## TASK TO COMPLETE
All of the data must be written out verbatim, with pictures excluded.

## DATA FOR PROCESSING
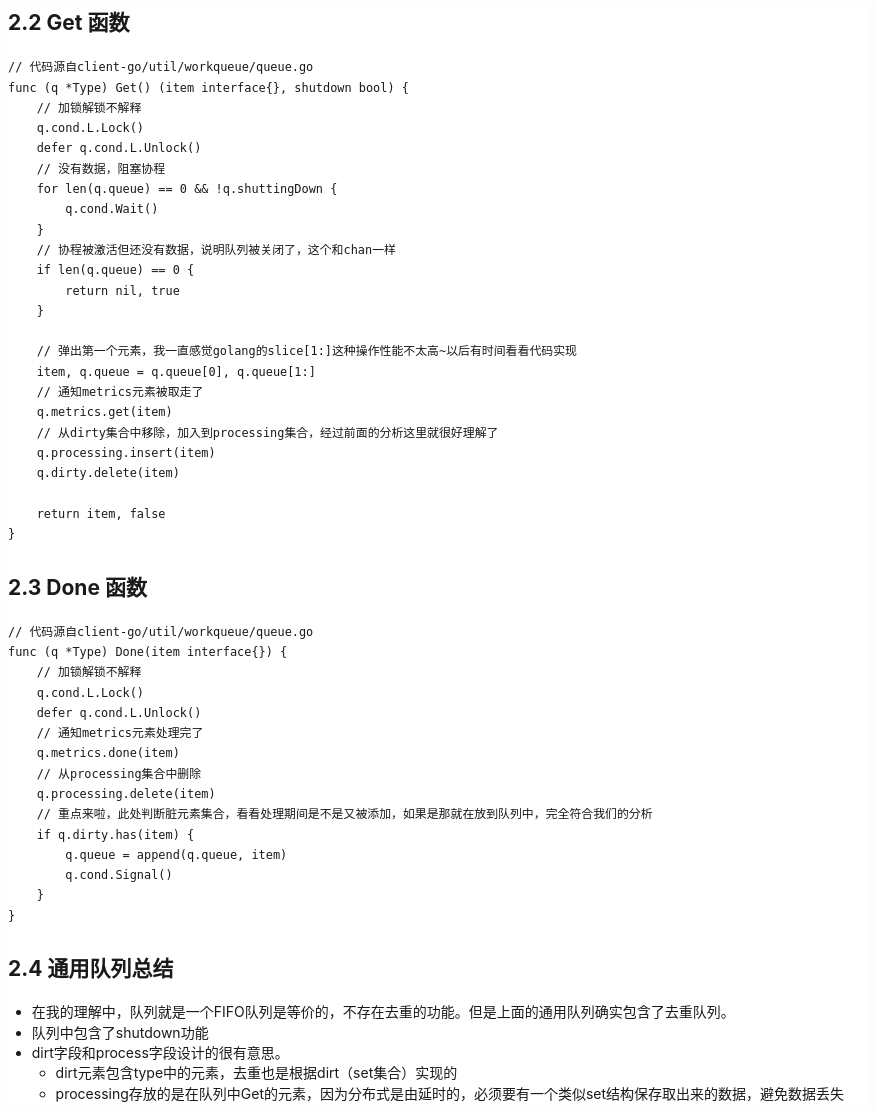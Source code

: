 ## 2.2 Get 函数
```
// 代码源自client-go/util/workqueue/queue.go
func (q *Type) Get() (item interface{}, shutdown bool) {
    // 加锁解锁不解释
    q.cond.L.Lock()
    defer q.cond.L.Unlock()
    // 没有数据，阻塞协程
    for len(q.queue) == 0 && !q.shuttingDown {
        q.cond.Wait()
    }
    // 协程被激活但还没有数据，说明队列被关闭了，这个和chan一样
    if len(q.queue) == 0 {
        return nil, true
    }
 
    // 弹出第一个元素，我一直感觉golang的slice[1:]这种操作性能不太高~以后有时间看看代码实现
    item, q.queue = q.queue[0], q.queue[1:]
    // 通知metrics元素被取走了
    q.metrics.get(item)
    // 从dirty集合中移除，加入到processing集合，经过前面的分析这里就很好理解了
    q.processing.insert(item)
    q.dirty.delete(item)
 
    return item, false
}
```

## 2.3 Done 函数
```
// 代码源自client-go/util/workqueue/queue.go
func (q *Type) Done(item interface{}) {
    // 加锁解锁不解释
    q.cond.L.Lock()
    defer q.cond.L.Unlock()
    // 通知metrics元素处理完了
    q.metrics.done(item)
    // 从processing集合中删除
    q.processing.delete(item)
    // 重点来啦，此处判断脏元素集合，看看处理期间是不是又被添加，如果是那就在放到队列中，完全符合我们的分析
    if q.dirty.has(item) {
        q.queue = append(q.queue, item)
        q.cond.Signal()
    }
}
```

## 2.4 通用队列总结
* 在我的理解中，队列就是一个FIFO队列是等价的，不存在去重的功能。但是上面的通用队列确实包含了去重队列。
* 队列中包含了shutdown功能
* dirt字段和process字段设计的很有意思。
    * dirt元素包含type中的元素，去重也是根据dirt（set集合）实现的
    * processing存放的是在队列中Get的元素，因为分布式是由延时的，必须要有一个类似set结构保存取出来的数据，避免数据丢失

## SOLUTION
Source code

: ## 2.2 Get 函数
```
// 代码源自client-go/util/workqueue/queue.go
func (q *Type) Get() (item interface{}, shutdown bool) {
    // 加锁解锁不解释
    q.cond.L.Lock()
    defer q.cond.L.Unlock()
    // 没有数据，阻塞协程
    for len(q.queue) == 0 && !q.shuttingDown {
        q.cond.Wait()
    }
    // 协程被激活但还没有数据，说明队列被关闭了，这个和chan一样
    if len(q.queue) == 0 {
        return nil, true
    }
 
    // 弹出第一个元素，我一直感觉golang的slice[1:]这种操作性能不太高~以后有时间看看代码实现
    item, q.queue = q.queue[0], q.queue[1:]
    // 通知metrics元素被取走了
    q.metrics.get(item)
    // 从dirty集合中移除，加入到processing集合，经过前面的分析这里就很好理解了
    q.processing.insert(item)
    q.dirty.delete(item)
 
    return item, false
}
```

## 2.3 Done 函数
```
// 代码源自client-go/util/workqueue/queue.go
func (q *Type) Done(item interface{}) {
    // 加锁解锁不解释
    q.cond.L.Lock()
    defer q.cond.L.Unlock()
    // 通知metrics元素处理完了
    q.metrics.done(item)
    // 从processing集合中删除
    q.processing.delete(item)
    // 重点来啦，此处判断脏元素集合，看看处理期间是不是又被添加，如果是那就在放到队列中，完全符合我们的分析
    if q.dirty.has(item) {
        q.queue = append(q.queue, item)
        q.cond.Signal()
    }
}
```

## 2.4 通用队列总结
* 在我的理解中，队列就是一个FIFO队列是等价的，不存在去重的功能。但是上面的通用队列确实包含了去重队列。
* 队列中包含了shutdown功能
* dirt字段和process字段设计的很有意思。
    * dirt元素包含type中的元素，去重也是根据dirt（set集合）实现的
    * processing存放的是在队列中Get的元素，因为分布式是由延时的，必须要有一个类似set结构保存取出来的数据，避免数据丢失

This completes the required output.